I had said something wrong there, then removed it.

So let me turn it into a question, instead: what can we say about how n-images behave under forming homotopy fibers?

If

$\array{ A &\stackrel{f}{\to}& B \\ \downarrow^{\mathrlap{h}} &\swArrow_\alpha& \downarrow^{\mathrlap{k}} \\ C &\stackrel{g}{\to}& D }$

is a diagram in an $\infty$-topos with a compatible global point in $B$ and $D$, we get a induced objects

$fib(im_n(h) \to im_n(k))$

and

$im_n(fib(f) \to fib(g))$

with a map from the latter to the former. How far is that from being an equivalence?

• CommentRowNumber3.
• CommentAuthorMike Shulman
• CommentTimeNov 30th 2012

Well, it appears to be an equivalence when $n=1$ and $n=\infty$

• CommentRowNumber4.
• CommentAuthorUrs
• CommentTimeJan 19th 2015

I just came here to ask a question, only to notice that the question is still the one that I asked in #2 above. This must have a super-simple answer in HoTT. No?

• CommentRowNumber5.
• CommentAuthorMike Shulman
• CommentTimeJan 19th 2015

Let’s see, probably some messing around with sigma-types will reduce it to the case when $C=D=1$. In that case the naive question becomes “does $n$-truncation preserve homotopy fibers?” And the answer to that is certainly no, e.g. if $A=1$ as well then you’re comparing the $n$-truncation of the loop space with the loop space of the $n$-truncation, which are of course not the same — the latter is the further $(n-1)$-truncation of the former. But since you actually asked “how far is that from being an equivalence?”, maybe we can say something about the connectivity and/or truncatedness of the connecting map; let me cogitate further.

• CommentRowNumber6.
• CommentAuthorUrs
• CommentTimeJan 19th 2015

Right, thanks, I should specify to some special case. It would seem to help me a lot if I knew conditions that gave an equivalence here under the assumption that $h$ and $k$ are the unit maps of a sharp modality, and that the square is the naturality square of the sharp modality on the top morphism. Not sure if this extra condition is of any help, though…

• CommentRowNumber7.
• CommentAuthorMike Shulman
• CommentTimeJan 19th 2015

I think I see how to prove in general that the comparison map is $(n-1)$-connected. Since it’s automatically $n$-truncated (being a map between $n$-truncated objects), its failure to be an equivalence is measured by one homotopy group (or more precisely, in the non-connected case, one family of homotopy groups).

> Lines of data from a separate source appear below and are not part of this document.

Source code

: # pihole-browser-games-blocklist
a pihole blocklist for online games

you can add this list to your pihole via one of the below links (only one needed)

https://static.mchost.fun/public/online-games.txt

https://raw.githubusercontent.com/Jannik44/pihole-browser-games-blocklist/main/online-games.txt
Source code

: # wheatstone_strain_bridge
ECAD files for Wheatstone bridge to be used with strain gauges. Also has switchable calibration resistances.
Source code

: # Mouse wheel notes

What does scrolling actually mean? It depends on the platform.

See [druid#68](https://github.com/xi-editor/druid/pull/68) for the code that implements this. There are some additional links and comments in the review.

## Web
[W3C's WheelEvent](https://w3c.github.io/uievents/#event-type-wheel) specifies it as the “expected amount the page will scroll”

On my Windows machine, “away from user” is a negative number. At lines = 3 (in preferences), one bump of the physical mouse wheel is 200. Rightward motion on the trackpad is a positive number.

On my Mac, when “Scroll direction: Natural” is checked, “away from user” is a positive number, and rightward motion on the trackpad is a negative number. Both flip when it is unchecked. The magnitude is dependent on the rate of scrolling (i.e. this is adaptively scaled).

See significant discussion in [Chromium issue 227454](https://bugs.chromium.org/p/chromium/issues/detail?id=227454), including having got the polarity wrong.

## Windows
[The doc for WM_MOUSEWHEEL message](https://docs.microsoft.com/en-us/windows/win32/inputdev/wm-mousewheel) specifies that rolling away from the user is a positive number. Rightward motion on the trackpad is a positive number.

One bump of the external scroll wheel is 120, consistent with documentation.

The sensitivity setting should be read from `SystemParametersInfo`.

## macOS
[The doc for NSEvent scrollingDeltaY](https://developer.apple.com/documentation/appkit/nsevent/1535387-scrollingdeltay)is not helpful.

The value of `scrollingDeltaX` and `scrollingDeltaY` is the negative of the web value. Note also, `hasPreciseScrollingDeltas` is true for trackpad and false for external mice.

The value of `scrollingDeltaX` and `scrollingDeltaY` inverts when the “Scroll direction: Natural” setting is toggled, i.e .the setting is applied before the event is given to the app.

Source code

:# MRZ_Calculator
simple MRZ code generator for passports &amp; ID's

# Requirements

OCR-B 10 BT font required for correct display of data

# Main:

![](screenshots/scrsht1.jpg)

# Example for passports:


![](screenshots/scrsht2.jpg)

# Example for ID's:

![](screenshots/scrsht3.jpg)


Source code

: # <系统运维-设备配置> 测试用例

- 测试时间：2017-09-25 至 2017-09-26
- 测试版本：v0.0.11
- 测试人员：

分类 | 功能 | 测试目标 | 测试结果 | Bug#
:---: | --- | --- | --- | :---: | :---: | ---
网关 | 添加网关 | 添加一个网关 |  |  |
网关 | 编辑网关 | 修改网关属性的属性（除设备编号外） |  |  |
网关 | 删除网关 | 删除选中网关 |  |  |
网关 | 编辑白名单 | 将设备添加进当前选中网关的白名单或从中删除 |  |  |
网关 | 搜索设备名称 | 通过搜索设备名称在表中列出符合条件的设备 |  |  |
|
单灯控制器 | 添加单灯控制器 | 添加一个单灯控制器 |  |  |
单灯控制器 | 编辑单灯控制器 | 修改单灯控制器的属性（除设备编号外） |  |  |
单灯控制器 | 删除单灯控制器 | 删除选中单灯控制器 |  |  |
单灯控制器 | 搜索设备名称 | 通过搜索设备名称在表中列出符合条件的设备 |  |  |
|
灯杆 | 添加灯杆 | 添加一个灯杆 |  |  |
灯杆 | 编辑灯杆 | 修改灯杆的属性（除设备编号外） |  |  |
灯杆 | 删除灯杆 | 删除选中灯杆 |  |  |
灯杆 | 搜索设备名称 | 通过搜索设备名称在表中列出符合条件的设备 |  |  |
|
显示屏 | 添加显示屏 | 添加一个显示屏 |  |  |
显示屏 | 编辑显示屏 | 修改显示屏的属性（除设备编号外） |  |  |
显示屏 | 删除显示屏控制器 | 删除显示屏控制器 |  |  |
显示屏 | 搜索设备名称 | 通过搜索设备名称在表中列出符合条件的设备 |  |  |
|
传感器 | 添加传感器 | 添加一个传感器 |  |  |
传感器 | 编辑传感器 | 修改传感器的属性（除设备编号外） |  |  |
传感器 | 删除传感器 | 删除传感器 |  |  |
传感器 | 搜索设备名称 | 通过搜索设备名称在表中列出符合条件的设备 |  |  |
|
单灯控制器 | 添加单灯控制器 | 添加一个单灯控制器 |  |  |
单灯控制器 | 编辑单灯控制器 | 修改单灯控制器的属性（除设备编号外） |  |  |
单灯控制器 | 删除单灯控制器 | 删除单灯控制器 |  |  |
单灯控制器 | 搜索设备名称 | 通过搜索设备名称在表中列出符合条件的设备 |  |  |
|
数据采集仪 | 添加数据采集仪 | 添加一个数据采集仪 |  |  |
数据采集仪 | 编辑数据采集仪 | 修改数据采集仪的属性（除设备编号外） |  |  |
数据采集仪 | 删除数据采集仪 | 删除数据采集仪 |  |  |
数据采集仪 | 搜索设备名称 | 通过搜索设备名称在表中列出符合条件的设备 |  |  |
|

I don’t see immediately any way that bringing in a sharp modality helps.

• CommentRowNumber8.
• CommentAuthorUrs
• CommentTimeJan 19th 2015
• (edited Jan 19th 2015)

Ah, thanks, excellent! That might just be sufficient for what I am looking at. (Will need to think later when I am not in a rush as now).

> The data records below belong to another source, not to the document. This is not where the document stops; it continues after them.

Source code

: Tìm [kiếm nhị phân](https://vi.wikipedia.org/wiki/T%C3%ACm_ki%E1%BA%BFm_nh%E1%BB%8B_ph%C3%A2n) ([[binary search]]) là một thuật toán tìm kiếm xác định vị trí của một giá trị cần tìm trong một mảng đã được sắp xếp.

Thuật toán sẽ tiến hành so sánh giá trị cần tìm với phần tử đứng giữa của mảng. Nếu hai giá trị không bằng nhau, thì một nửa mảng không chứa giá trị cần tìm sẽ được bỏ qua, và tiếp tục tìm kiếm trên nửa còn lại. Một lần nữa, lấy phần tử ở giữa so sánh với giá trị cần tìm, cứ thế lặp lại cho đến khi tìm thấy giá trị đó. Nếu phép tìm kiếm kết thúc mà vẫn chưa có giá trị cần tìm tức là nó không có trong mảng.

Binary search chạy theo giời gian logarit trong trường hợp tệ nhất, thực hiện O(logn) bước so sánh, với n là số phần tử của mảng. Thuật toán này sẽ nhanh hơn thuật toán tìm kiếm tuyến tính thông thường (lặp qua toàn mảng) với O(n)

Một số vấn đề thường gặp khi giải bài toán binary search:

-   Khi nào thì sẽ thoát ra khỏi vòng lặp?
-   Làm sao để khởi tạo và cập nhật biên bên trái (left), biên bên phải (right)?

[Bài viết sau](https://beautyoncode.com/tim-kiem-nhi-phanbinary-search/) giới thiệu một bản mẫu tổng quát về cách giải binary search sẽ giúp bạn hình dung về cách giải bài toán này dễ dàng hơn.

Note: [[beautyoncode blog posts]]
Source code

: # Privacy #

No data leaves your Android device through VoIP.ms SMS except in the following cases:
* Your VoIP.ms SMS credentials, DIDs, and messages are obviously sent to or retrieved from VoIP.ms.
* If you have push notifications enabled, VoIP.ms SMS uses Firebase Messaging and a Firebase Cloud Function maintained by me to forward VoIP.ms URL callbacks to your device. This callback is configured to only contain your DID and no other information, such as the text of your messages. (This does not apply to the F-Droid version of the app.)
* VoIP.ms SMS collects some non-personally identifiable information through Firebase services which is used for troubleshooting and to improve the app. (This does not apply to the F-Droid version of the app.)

I could just as well say it: There is a canonical $Aut(\Sigma)$-action on $[\Sigma,\mathbf{B}^n \mathbb{G}_{conn}]$ and I want to see that this action passes to the “differential concretification” of this object as given by this formula, which is an iterated fiber product of $n$-images of the sharp unit.

Need to dash off now…

• CommentRowNumber9.
• CommentAuthorMike Shulman
• CommentTimeJan 19th 2015

If it does turn out to be enough for what you need, let me know and I’ll go check the details of the argument I had in my head. (-:

• CommentRowNumber10.
• CommentAuthorUrs
• CommentTimeJan 19th 2015
• (edited Jan 19th 2015)

Okay, now I am back. So it might just be enough, allow me think out loudly:

I’ll write $\sharp_n$ for the $n$-truncation of the unit of the sharp modality.

Given an action of $G$ on $V$ exhibited by a fiber sequence

$V \to V/G \to \mathbf{B}G$

I’d like to have an action of $\sharp_n G$ on $\sharp_n V$. So I hit the fiber sequence with $\sharp_{n+1}$ to get two consecutive maps

$\sharp_{n+1}V\to \sharp_{n+1}(V/G) \to \mathbf{B} \sharp_n G$

and from what you say this almost exhibits $\sharp_{n+1}V$ as the homotopy fiber, except for the topmost relative homotopy group.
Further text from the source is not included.